I’ve got some words for the governors of Alabama, Arkansas, Missouri and the eight other states that have yet to adopt statewide stay-at-home orders to stop the spread of the coronavirus pandemic. And they’re not nice words.What the #@*& are you waiting for? As I was writing this, the confirmed cases of COVID-19 across the globe topped 1 million. Nearly a quarter of them in the United States. Every state has cases. Every. State. So far, 39 U.S. states have followed the recommendations of public health experts and told all their residents to stay at home and shut down nonessential businesses to make it harder for the virus to spread. (Mariel Garza, 4/2)
The Birmingham News:
Alabama Is Stuck On Autopilot
We’re not New York and we’re not California, Gov. Kay Ivey said last week. As it turns out, we’re not Florida or Georgia. Nor was Alabama any of the 37 states with some version of shelter-in-place orders by this Wednesday night.We’re not even Mississippi, whose governor, after a week of defiance, finally caved. That’s right — we’re behind Mississippi. Again. “We dare defend our rights,” is what it says on Alabama’s business cards, and if the South had won the war, we’d print it on our currency. But everyone who has grown up here knows our state’s real motto: “We shall not be told.” By sheer stubbornness is how we live, and if Ivey doesn’t bend soon, stubbornness is how many of us might die. (Kyle Whitmire, 4/2)
The Washington Post:
Social Distancing Is Working. The Worst Thing To Do Now Is Stop.
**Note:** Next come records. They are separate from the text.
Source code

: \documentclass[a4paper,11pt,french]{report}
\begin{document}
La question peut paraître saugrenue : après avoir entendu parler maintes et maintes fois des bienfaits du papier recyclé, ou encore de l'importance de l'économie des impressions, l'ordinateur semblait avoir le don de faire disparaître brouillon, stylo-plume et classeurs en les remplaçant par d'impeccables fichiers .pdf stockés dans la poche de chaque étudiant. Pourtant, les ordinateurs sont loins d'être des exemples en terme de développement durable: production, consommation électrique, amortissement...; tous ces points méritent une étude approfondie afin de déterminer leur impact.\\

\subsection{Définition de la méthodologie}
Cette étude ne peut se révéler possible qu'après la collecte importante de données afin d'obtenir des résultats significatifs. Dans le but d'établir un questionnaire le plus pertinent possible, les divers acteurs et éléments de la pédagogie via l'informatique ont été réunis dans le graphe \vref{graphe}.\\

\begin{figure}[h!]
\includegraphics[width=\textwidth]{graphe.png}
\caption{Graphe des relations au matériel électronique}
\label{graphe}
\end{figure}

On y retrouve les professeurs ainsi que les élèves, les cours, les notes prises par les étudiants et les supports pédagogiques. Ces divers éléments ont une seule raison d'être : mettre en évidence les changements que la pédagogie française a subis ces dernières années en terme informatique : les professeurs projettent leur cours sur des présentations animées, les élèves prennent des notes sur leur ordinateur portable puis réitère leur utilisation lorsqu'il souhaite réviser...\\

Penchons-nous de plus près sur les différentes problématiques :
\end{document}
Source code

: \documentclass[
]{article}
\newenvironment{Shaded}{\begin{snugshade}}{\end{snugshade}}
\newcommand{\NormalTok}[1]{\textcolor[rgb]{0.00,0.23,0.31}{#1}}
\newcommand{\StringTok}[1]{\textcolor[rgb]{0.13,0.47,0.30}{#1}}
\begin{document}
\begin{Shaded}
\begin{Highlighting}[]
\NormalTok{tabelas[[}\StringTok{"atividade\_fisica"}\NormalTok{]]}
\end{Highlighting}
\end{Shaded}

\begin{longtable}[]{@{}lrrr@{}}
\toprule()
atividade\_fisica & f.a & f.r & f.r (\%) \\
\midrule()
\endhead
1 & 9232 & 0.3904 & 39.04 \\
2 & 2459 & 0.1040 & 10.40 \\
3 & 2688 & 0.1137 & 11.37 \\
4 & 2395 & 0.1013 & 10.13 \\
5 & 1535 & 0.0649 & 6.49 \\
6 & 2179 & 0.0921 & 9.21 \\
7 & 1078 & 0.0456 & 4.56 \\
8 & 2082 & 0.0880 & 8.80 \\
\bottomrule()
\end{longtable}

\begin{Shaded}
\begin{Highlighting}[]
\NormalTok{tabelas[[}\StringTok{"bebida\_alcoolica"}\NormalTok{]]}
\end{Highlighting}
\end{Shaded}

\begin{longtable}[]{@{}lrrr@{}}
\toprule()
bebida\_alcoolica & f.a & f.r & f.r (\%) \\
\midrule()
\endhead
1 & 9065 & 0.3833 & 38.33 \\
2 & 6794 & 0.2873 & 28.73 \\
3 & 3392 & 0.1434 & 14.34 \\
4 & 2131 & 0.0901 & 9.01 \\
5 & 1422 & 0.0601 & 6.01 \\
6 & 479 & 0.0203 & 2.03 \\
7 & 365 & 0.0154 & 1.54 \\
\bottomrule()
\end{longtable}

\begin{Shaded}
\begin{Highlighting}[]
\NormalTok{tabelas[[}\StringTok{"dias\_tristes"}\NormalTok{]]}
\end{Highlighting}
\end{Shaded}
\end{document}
When a group of public health experts sat down last year to imagine a pandemic caused by a highly transmissable respiratory virus, they foresaw much of what has occurred in the past few months. The experts, writing for the Johns Hopkins Center for Health Security, predicted health-care systems could be overwhelmed, medical supply chains stressed and the need for vaccines and drugs urgent. But in one area, they were uncertain — would social distancing work? (4/2)
The Wall Street Journal:
The States Of Covid-19
This week President Trump and his coronavirus task force laid out their background data for deciding to keep the U.S. on de facto lockdown for another month. Dr. Deborah Birx, for example, explained how the models have gone from estimating as many as 2.2 million deaths—which assumed no mitigation—to between 100,000 and 240,000 now. Two days later New York Gov. Andrew Cuomo, whose state is the epicenter for Covid-19, said during one of his own regular public updates that he expects the apex of the virus to hit his state at the end of April. By apex he means the moment New York’s health-care system is most vulnerable to be overwhelmed by the demand for hospital beds, ventilators and treatment. One challenge, Mr. Cuomo explained, is that different models give different estimates for when that will hit, ranging from a few days to six weeks. Their respective comments highlight how difficult it is for leaders to make decisions when they still lack answers to basic questions. (4/2)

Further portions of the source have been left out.